WHAT THIS TASK INVOLVES: Could you copy out all the lines in the material below where the word "which" occurs?

EXTRACTED MATERIAL:
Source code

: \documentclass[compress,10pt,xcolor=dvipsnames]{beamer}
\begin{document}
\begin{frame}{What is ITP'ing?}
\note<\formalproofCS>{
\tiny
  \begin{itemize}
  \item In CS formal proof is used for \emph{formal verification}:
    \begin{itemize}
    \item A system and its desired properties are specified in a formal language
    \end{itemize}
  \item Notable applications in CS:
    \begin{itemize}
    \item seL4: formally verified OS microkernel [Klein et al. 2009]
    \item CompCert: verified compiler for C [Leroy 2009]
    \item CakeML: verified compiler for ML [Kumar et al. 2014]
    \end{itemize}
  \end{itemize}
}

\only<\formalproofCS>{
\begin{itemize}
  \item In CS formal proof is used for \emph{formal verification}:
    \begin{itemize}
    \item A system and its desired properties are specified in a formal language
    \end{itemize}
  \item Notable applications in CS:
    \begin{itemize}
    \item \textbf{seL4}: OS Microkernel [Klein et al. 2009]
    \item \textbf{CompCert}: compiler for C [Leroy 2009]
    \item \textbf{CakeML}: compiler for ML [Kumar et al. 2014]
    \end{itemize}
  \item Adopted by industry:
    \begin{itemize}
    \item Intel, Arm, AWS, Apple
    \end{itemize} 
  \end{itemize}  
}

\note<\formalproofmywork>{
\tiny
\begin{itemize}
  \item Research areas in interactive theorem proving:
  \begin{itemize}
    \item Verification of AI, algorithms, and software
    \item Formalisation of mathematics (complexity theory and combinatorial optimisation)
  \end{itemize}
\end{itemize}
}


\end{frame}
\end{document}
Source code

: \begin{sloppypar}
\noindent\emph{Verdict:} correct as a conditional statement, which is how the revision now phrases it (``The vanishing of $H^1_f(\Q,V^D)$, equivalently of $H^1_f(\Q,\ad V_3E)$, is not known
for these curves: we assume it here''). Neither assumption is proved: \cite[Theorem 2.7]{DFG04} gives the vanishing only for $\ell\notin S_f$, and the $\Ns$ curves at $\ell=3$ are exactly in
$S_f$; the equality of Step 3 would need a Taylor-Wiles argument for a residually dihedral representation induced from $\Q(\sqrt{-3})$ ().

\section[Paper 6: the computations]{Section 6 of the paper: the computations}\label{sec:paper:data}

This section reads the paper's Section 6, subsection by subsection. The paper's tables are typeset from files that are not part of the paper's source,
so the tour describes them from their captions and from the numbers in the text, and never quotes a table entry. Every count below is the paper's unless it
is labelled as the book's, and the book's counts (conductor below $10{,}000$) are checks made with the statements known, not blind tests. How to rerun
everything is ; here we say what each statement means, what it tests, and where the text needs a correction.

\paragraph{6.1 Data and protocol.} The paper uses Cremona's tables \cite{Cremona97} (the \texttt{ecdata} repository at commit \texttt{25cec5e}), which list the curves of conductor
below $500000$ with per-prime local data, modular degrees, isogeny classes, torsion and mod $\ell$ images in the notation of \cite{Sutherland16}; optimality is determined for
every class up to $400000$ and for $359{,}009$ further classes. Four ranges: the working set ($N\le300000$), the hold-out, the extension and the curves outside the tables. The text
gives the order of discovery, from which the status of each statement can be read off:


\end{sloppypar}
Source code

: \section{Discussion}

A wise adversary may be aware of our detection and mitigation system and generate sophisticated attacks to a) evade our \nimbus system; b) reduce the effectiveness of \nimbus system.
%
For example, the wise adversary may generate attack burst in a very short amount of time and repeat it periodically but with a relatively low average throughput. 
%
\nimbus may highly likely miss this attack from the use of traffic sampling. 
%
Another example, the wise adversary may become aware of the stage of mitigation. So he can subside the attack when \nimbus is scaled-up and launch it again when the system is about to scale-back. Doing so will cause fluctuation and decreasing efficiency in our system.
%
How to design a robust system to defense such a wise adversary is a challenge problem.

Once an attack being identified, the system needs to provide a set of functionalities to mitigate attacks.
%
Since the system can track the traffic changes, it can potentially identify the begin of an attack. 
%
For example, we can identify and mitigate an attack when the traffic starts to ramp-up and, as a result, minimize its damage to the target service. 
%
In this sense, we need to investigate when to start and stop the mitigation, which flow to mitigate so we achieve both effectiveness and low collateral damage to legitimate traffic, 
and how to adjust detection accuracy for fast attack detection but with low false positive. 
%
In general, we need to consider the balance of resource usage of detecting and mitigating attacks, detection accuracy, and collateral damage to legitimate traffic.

RESULT OF THE TASK:
\noindent\emph{Verdict:} correct as a conditional statement, which is how the revision now phrases it (``The vanishing of $H^1_f(\Q,V^D)$, equivalently of $H^1_f(\Q,\ad V_3E)$, is not known
\paragraph{6.1 Data and protocol.} The paper uses Cremona's tables \cite{Cremona97} (the \texttt{ecdata} repository at commit \texttt{25cec5e}), which list the curves of conductor
gives the order of discovery, from which the status of each statement can be read off:
In this sense, we need to investigate when to start and stop the mitigation, which flow to mitigate so we achieve both effectiveness and low collateral damage to legitimate traffic, 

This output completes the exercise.